Le collectif rennais signe un second album de post-rock propice au vertige émotionnel, spectaculaire et radieux.


Il est désormais acquis que c’est en Bretagne que s’agite les plus fins ambassadeurs du post-rock hexagonal. Mermonte, collectif rennais avec à sa tête le multi-instrumentiste Ghislain Fracapane, confirme tous les espoirs portés en eux depuis leur premier album éponyme paru chez Hiphiphip records / Les Disques Normal. En effet depuis l’illustre gardien du Phare, le Finistérien Yann Tiersen, on n’avait pas entendu vers la pointe de l’Ouest une musique instrumentale si disposée à nous faire chavirer. Vainqueurs du concours Les Inrocks Lab 2012 ainsi que du tremplin des Jeunes Charrues, le sextet rennais signait dans la foulée un petit disque grouillant de charme, où leurs jolies symphonies de poche convolaient avec la musique répétitive de Steve Reich, l’avant-gardisme de Tortoise et l’école folk-prog de Canterbury (Soft Machine, Caravan). Outre ses moments de quiétude, Mermonte était capable de se fendre de poussées électriques prenant tout le monde par surprise (le bien nommé « Oups »). Cette voie-là ne demandait qu’à être exploré davantage. Aussi, nous guettions depuis fébrilement la suite.

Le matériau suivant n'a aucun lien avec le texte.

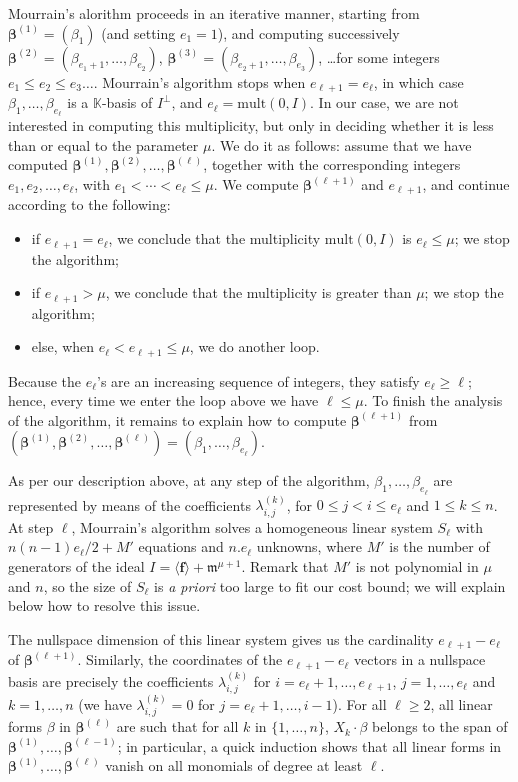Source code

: \documentclass[11pt]{article}
\numberwithin{Property}{section}
\numberwithin{Theorem}{section}
\numberwithin{Proposition}{section}
\numberwithin{Lemma}{section}
\numberwithin{Corollary}{section}
\numberwithin{Definition}{section}
\numberwithin{Remark}{section}
\numberwithin{Conjecture}{section}
\numberwithin{Problem}{section}
\numberwithin{Claim}{section}
\theoremstyle{definition}
\numberwithin{Example}{section}
\def\mult{\ensuremath{\mathrm{mult}}}
\renewcommand{\le}{\leqslant}
\renewcommand{\ge}{\geqslant}
\renewcommand{\ge}{\geqslant} %
\renewcommand{\le}{\leqslant} %
\newcommand{\field}{\mathbb{K}} %
\begin{document}
Mourrain's alorithm proceeds in an iterative manner, starting from $\bm{\beta}^{(1)}=(\beta_{1})$ (and setting $e_1=1$), and computing successively $\bm{\beta}^{(2)}=(\beta_{e_1+1},\dots,\beta_{e_2})$, $\bm{\beta}^{(3)}=(\beta_{e_2+1},\dots,\beta_{e_3})$, \dots for some integers $e_1 \le e_2 \le e_3 \dots$. Mourrain's algorithm stops when $e_{\ell+1}=e_{\ell}$, in which case $\beta_1,\dots,\beta_{e_\ell}$ is a $\field$-basis of $I^\perp$, and $e_\ell=\mult(0,I)$. In our case, we are not interested in computing this multiplicity, but only in
deciding whether it is less than or equal to the parameter $\mu$. We do it as follows: assume that we have
computed $\bm{\beta}^{(1)},\bm{\beta}^{(2)},\dots,\bm{\beta}^{(\ell)}$, together with the corresponding integers $e_1,e_2,\dots,e_\ell$, with $e_1 < \cdots < e_\ell \le \mu$. We compute $\bm{\beta}^{(\ell+1)}$ and $e_{\ell+1}$, and continue according to the following:
\begin{itemize}
\item if $e_{\ell+1}=e_{\ell}$, we conclude that the multiplicity $\mult(0,I)$ is $e_\ell \le \mu$; we stop the algorithm;
\item if $e_{\ell+1} > \mu$, we conclude that the multiplicity is greater than $\mu$; we stop the algorithm;
\item else, when $e_\ell < e_{\ell+1} \le \mu$, we do another loop.
\end{itemize}
Because the $e_\ell$'s are an increasing sequence of integers, they satisfy $e_\ell \ge \ell$; hence, every time we enter the loop above we have $\ell \le \mu$. To finish the analysis of the algorithm, it remains to explain how to compute $\bm{\beta}^{(\ell+1)}$ from $(\bm{\beta}^{(1)},\bm{\beta}^{(2)},\dots,\bm{\beta}^{(\ell)})=(\beta_{1},\dots,\beta_{e_\ell})$.

As per our description above, at any step of the algorithm, $\beta_{1},\dots,\beta_{e_\ell}$ are represented by means of the coefficients $\lambda^{(k)}_{i,j}$, for $0 \le j < i \le e_{\ell}$ and $1 \le k \le n$.  At step $\ell$, Mourrain's algorithm solves a homogeneous linear system $S_\ell$ with $n(n-1) e_\ell/2+M'$ equations and $n.e_\ell$ unknowns, where $M'$ is the number of generators of the ideal $I= \langle \mathbf{f} \rangle + \mathfrak{m}^{\mu+1}$. Remark that $M'$ is not polynomial in $\mu$ and $n$, so the size of $S_\ell$ is {\em a priori} too large to fit our cost bound; we will explain below how to resolve this issue.

The nullspace dimension of this linear system gives us the cardinality $e_{\ell+1}-e_{\ell}$ of $\bm{\beta}^{(\ell +1)}$. Similarly, the coordinates of the $e_{\ell+1}-e_{\ell}$ vectors in a nullspace basis are precisely
the coefficients $\lambda^{(k)}_{i,j}$ for $i=e_{\ell}+1,\dots,e_{\ell+1}$, $j=1,\dots,e_\ell$ and $k=1,\dots,n$
(we have $\lambda^{(k)}_{i,j}=0$ for $j=e_{\ell}+1,\dots,i-1$). For all $\ell \ge 2$, all linear forms $\beta$ in $\bm{\beta}^{(\ell)}$ are such that for all $k$ in $\{1,\dots,n\}$, $X_k \cdot \beta$ belongs to the span of $\bm{\beta}^{(1)},\dots,\bm{\beta}^{(\ell-1)}$; in particular, a quick induction shows that all linear forms in $\bm{\beta}^{(1)},\dots,\bm{\beta}^{(\ell)}$ vanish on all monomials of degree at least $\ell$.
\end{document}
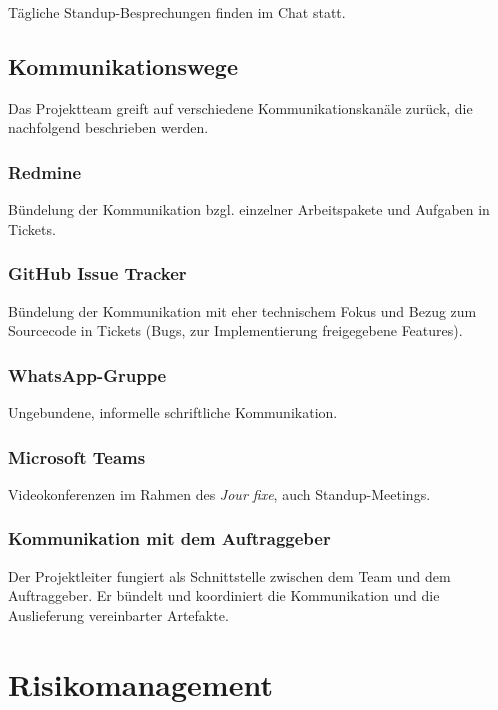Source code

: \documentclass[a4paper,11pt,listof=numbered,glossary=totoc,parskip=half,toc=bib]{scrreprt}
\begin{document}
{Tägliche Standup-Besprechungen finden im Chat statt. 

\section{Kommunikationswege}

Das Projektteam greift auf verschiedene Kommunikationskanäle zurück, die nachfolgend beschrieben werden.

\subsection{Redmine}

Bündelung der Kommunikation bzgl. einzelner Arbeitspakete und Aufgaben in Tickets.

\subsection{GitHub Issue Tracker}

Bündelung der Kommunikation mit eher technischem Fokus und Bezug zum Sourcecode in Tickets (Bugs, zur Implementierung freigegebene Features).

\subsection{WhatsApp-Gruppe}

Ungebundene, informelle schriftliche Kommunikation.

\subsection{Microsoft Teams}

Videokonferenzen im Rahmen des \textit{Jour fixe}, auch Standup-Meetings.

\subsection{Kommunikation mit dem Auftraggeber}

Der Projektleiter fungiert als Schnittstelle zwischen dem Team und dem Auftraggeber. Er bündelt und koordiniert die Kommunikation und die Auslieferung vereinbarter Artefakte.

	\newpage
	\chapter{Risikomanagement}

}
\end{document}

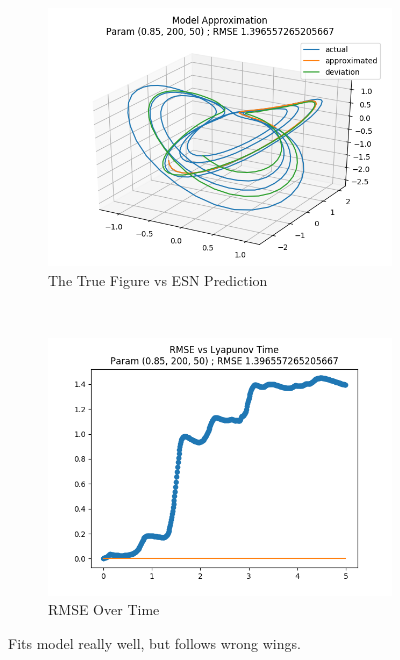 \documentclass{article}
\begin{document}
\begin{figure}[H]
    \centering
    \begin{subfigure}[b]{0.45\textwidth}
        \includegraphics[width=\textwidth]{doc/paper/images/lorenz/rank_4_param_300_fit.png}
        \caption{The True Figure vs ESN Prediction}
        \label{fig:lorenz_r4_fit}
    \end{subfigure}
    ~
    \begin{subfigure}[b]{0.45\textwidth}
        \includegraphics[width=\textwidth]{doc/paper/images/lorenz/rank_4_param_300_rmse.png}
        \caption{RMSE Over Time}
        \label{fig:lorenz_r4_rmse}
    \end{subfigure}
    \caption{Fits model really well, but follows wrong wings.}
    \label{fig:lorenz_r4}
\end{figure}
\end{document}
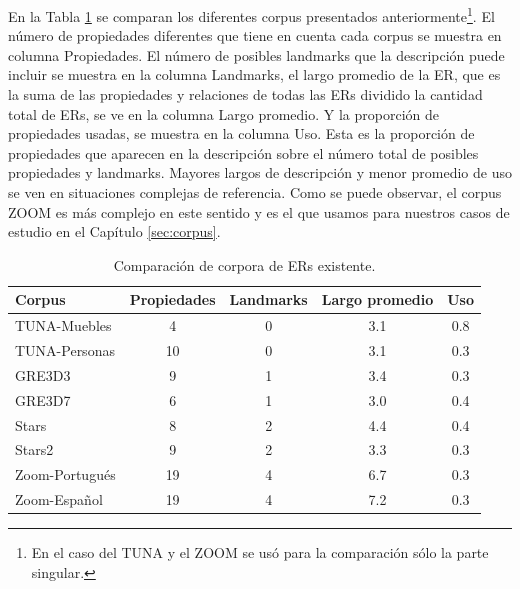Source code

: En la Tabla \ref{tab-comparison-prop} se comparan los diferentes corpus presentados anteriormente\footnote{En el caso del TUNA y el ZOOM se us\'o para la comparaci\'on s\'olo la parte singular.}. El n\'umero de propiedades diferentes que tiene en cuenta cada corpus se muestra en columna Propiedades. El n\'umero de posibles landmarks que la descripci\'on puede incluir se muestra en la columna Landmarks, el largo promedio de la ER, que es la suma de las propiedades y relaciones de todas las ERs  dividido la cantidad total de ERs, se ve en la columna Largo promedio. Y la proporci\'on de propiedades usadas, se muestra en la columna Uso. Esta es la proporci\'on de propiedades que aparecen en la descripci\'on sobre el n\'umero total de posibles propiedades y landmarks. Mayores largos de descripci\'on y menor promedio de uso se ven en situaciones complejas de referencia. Como se puede observar, el corpus ZOOM es m\'as complejo en este sentido y es el que usamos para nuestros casos de estudio en el Cap\'itulo \ref{sec:corpus}.

\begin{table}[ht]
\begin{center}
\footnotesize{

\begin{tabular} {  l c c c c}
\hline
Corpus											&Propiedades			  & Landmarks			& Largo promedio	& Uso \\
\hline
TUNA-Muebles							  & 4								& 0							&	3.1				& 0.8   \\
TUNA-Personas								& 10							& 0							& 3.1				& 0.3   \\
GRE3D3											&	9								& 1							& 3.4				& 0.3   \\
GRE3D7											&	6								& 1							& 3.0				& 0.4   \\
Stars												&	8								& 2							& 4.4				& 0.4   \\
Stars2											& 9								& 2							& 3.3				& 0.3   \\
Zoom-Portugu\'es						& 19							& 4							& 6.7				& 0.3   \\
Zoom-Espa\~nol							& 19							& 4							& 7.2				& 0.3   \\
\hline
\end{tabular}
}
\end{center}
\caption{Comparaci\'on de corpora de ERs existente.}\label{tab-comparison-prop}
\end{table}

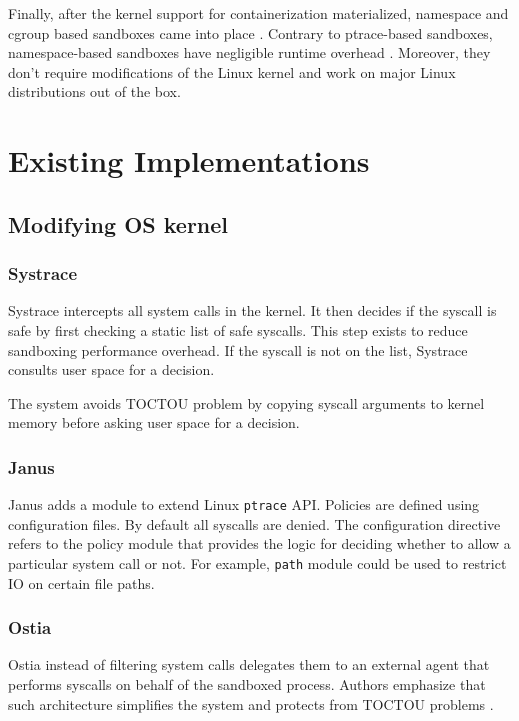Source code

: \documentclass[en]{pracamgr}
\begin{document}
Finally, after the kernel support for containerization materialized, namespace and cgroup based sandboxes came into place \cite{marevs2012new, netblue30/firejail, raknes2016nsroot, google/nsjail, flatpak, SPACEK20151665}. Contrary to ptrace-based sandboxes, namespace-based sandboxes have negligible runtime overhead \cite{marevs2012new}. Moreover, they don't require modifications of the Linux kernel and work on major Linux distributions out of the box.

\section{Existing Implementations}

\subsection{Modifying OS kernel}

\subsubsection{Systrace}

Systrace \cite{provos2003improving} intercepts all system calls in the kernel. It then decides if the syscall is safe by first checking a static list of safe syscalls. This step exists to reduce sandboxing performance overhead. If the syscall is not on the list, Systrace consults user space for a decision.

The system avoids TOCTOU problem \cite{cwe_toctou} by copying syscall arguments to kernel memory before asking user space for a decision.

\subsubsection{Janus}
Janus \cite{garfinkel2004janus} adds a module to extend Linux \texttt{ptrace} API. Policies are defined using configuration files. By default all syscalls are denied. The configuration directive refers to the policy module that provides the logic for deciding whether to allow a particular system call or not. For example, \texttt{path} module could be used to restrict IO on certain file paths.

\subsubsection{Ostia}
Ostia \cite{garfinkel2004ostia} instead of filtering system calls delegates them to an external agent that performs syscalls on behalf of the sandboxed process. Authors emphasize that such architecture simplifies the system and protects from TOCTOU problems \cite{cwe_toctou}.
\end{document}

C’est peu dire qu’Audiorama fait franchir un cap au collectif rennais : plus fort, plus électrique, plus expérimenté et audacieux, ce second album est une réussite sur bien des plans. Il faut dire qu’entretemps, le collectif s’est agrandit au fil des concerts et compte désormais onze musiciens, contribuant de ce fait a considérablement élargir sa palette sonore. Les guitares acoustiques et le xylophone solitaire des débuts sont rejoints par une kyrielle de nouveaux instruments : mellotron, vibraphone, instruments à vent (clarinettes, flûtes), cordes, saxophone, trompette… un tourbillon d’arrangements méticuleux. Forcément, la section rythmique est obligée de suivre et s’affirme pour supporter cette fanfare hors-norme, comme si Mermonte s’était doté d’un moteur lui offrant d’élargir et accélérer ses mouvements.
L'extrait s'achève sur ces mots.